◆ Task instructions ◆
Each line from the start of the entries through the line that contains "pełnej zależności pamięci." should be output exactly, please.

Saved data entries:
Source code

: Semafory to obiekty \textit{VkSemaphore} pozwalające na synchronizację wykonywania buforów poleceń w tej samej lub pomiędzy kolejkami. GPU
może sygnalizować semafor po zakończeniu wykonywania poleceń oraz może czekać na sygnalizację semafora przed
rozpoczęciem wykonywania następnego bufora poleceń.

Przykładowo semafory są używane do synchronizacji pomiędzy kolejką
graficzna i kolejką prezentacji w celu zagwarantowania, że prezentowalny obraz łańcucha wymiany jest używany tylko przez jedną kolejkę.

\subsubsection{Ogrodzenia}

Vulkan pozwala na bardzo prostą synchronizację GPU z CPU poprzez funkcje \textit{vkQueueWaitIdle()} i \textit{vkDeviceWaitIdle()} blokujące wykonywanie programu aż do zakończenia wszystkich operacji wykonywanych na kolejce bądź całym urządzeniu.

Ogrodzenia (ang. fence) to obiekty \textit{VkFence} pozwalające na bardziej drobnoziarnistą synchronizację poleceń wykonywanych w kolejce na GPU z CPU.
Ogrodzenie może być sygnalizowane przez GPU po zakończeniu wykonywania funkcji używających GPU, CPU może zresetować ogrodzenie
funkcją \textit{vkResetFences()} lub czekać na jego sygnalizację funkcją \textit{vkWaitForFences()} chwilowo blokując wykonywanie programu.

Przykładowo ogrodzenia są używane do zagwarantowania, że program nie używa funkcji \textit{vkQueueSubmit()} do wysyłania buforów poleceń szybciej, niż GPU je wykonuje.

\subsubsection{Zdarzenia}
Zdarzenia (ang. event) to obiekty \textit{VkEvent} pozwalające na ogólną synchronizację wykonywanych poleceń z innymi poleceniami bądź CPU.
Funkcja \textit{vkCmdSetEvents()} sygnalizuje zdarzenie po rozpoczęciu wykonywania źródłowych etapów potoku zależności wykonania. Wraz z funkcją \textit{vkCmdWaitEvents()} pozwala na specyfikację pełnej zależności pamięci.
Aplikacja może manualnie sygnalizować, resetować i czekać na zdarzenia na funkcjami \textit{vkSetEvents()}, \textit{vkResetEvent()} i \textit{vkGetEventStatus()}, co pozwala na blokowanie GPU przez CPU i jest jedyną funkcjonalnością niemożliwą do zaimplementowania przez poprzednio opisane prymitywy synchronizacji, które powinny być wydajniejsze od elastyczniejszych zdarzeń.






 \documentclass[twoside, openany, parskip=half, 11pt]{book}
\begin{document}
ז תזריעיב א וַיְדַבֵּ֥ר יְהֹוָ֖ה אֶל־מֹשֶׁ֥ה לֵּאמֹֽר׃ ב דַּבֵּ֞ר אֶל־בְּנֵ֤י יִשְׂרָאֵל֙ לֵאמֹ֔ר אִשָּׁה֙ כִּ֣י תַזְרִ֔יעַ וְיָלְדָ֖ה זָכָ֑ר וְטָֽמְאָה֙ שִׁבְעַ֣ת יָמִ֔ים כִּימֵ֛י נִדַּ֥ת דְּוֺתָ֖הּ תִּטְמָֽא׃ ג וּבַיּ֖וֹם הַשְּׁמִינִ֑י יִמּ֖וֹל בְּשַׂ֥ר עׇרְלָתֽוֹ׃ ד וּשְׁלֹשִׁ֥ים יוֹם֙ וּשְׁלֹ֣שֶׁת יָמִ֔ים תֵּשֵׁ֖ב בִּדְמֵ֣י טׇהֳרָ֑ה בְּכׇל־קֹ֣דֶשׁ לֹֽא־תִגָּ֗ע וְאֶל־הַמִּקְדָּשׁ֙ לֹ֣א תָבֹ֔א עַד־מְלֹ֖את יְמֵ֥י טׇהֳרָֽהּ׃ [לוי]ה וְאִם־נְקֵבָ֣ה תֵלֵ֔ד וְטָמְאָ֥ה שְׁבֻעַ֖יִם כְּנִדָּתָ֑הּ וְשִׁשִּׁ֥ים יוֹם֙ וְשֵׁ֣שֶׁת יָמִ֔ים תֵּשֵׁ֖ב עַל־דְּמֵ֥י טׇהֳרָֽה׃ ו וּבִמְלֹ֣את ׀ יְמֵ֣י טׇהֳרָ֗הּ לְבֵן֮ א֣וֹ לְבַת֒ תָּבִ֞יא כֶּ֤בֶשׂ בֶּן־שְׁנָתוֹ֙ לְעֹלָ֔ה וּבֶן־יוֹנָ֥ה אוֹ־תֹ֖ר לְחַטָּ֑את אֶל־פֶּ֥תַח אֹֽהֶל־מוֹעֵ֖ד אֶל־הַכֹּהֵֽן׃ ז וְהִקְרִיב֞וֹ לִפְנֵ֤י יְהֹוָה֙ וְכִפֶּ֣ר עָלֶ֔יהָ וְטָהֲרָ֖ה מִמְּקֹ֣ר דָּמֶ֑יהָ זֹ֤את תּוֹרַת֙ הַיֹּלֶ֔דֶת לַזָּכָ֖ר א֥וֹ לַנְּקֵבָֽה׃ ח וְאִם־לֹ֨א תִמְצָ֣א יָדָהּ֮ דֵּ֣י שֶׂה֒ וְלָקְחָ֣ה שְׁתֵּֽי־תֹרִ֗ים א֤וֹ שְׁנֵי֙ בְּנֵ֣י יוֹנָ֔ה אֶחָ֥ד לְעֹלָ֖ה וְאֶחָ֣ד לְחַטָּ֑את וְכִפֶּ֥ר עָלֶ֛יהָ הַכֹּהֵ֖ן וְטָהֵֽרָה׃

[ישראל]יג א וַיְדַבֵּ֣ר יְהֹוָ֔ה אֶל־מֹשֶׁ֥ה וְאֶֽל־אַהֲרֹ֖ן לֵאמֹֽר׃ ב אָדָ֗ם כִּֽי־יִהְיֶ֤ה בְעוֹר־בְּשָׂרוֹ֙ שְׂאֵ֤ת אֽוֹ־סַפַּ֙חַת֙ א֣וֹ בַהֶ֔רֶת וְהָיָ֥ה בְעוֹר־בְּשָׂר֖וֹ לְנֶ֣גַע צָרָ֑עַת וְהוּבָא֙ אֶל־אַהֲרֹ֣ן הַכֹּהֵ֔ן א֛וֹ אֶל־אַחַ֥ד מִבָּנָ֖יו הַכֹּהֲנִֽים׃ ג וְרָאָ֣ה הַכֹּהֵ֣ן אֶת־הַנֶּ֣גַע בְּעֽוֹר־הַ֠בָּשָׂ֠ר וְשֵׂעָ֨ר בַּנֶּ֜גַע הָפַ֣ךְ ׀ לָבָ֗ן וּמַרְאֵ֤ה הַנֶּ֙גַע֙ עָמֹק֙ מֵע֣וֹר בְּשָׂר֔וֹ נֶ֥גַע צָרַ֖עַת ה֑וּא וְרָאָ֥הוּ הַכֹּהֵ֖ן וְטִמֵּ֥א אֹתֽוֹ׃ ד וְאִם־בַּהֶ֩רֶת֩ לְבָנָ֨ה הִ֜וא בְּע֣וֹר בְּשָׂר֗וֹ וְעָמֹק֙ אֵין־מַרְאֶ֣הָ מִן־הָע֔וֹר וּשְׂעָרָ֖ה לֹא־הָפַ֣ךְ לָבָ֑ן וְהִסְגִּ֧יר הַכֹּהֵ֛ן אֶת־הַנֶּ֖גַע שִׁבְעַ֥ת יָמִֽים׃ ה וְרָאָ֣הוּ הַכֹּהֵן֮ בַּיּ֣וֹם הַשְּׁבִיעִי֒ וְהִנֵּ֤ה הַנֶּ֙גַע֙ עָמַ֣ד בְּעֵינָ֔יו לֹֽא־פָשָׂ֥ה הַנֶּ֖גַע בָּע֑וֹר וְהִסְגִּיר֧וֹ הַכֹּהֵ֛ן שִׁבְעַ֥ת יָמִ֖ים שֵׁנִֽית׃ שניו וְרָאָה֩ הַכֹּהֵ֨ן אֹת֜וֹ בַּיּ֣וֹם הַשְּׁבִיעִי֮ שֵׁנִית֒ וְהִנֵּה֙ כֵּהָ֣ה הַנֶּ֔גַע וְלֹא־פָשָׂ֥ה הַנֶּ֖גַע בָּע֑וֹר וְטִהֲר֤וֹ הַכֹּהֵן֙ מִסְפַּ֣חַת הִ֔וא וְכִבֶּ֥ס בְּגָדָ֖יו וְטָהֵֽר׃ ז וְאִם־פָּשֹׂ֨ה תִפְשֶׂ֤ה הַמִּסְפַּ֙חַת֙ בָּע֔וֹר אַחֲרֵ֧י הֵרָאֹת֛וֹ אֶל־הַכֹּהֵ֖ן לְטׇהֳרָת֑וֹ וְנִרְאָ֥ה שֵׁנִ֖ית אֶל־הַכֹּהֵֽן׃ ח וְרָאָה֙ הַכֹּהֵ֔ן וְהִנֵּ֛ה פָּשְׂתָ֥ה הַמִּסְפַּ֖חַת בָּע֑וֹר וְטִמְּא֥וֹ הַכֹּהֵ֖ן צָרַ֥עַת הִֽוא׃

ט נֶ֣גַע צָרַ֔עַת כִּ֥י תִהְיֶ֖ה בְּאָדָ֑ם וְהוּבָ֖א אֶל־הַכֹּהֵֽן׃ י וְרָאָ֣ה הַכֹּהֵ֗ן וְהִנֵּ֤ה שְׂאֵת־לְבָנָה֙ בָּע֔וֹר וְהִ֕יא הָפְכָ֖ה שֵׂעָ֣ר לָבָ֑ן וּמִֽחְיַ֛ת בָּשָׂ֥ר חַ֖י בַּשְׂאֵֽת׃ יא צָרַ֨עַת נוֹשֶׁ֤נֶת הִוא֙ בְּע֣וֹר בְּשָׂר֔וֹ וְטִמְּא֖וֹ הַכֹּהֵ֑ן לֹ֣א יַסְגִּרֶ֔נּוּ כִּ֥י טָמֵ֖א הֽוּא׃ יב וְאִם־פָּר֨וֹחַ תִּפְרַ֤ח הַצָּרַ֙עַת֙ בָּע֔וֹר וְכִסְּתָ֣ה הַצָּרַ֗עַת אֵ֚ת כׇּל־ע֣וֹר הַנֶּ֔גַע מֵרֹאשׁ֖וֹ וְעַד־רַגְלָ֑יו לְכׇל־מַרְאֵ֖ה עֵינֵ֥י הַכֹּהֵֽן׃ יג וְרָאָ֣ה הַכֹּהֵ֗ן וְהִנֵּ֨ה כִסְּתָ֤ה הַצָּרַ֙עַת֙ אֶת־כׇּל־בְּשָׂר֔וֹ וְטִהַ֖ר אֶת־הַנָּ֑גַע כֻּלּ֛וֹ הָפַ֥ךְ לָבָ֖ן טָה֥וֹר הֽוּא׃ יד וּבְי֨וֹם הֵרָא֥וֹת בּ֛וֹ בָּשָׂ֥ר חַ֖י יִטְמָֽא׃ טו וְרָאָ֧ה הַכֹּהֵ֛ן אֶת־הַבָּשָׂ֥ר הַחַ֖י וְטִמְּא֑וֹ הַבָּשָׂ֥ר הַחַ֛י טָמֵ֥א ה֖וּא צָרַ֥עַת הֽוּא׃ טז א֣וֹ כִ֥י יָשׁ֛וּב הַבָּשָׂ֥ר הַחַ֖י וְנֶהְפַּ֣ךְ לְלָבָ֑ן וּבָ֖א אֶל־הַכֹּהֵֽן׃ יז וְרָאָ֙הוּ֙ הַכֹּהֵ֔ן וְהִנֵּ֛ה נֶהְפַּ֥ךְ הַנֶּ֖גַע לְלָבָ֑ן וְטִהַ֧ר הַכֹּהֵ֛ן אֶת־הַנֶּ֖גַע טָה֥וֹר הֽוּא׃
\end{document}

◆ Written answer ◆
Source code

: Semafory to obiekty \textit{VkSemaphore} pozwalające na synchronizację wykonywania buforów poleceń w tej samej lub pomiędzy kolejkami. GPU
może sygnalizować semafor po zakończeniu wykonywania poleceń oraz może czekać na sygnalizację semafora przed
rozpoczęciem wykonywania następnego bufora poleceń.

Przykładowo semafory są używane do synchronizacji pomiędzy kolejką
graficzna i kolejką prezentacji w celu zagwarantowania, że prezentowalny obraz łańcucha wymiany jest używany tylko przez jedną kolejkę.

\subsubsection{Ogrodzenia}

Vulkan pozwala na bardzo prostą synchronizację GPU z CPU poprzez funkcje \textit{vkQueueWaitIdle()} i \textit{vkDeviceWaitIdle()} blokujące wykonywanie programu aż do zakończenia wszystkich operacji wykonywanych na kolejce bądź całym urządzeniu.

Ogrodzenia (ang. fence) to obiekty \textit{VkFence} pozwalające na bardziej drobnoziarnistą synchronizację poleceń wykonywanych w kolejce na GPU z CPU.
Ogrodzenie może być sygnalizowane przez GPU po zakończeniu wykonywania funkcji używających GPU, CPU może zresetować ogrodzenie
funkcją \textit{vkResetFences()} lub czekać na jego sygnalizację funkcją \textit{vkWaitForFences()} chwilowo blokując wykonywanie programu.

Przykładowo ogrodzenia są używane do zagwarantowania, że program nie używa funkcji \textit{vkQueueSubmit()} do wysyłania buforów poleceń szybciej, niż GPU je wykonuje.

\subsubsection{Zdarzenia}
Zdarzenia (ang. event) to obiekty \textit{VkEvent} pozwalające na ogólną synchronizację wykonywanych poleceń z innymi poleceniami bądź CPU.
Funkcja \textit{vkCmdSetEvents()} sygnalizuje zdarzenie po rozpoczęciu wykonywania źródłowych etapów potoku zależności wykonania. Wraz z funkcją \textit{vkCmdWaitEvents()} pozwala na specyfikację pełnej zależności pamięci.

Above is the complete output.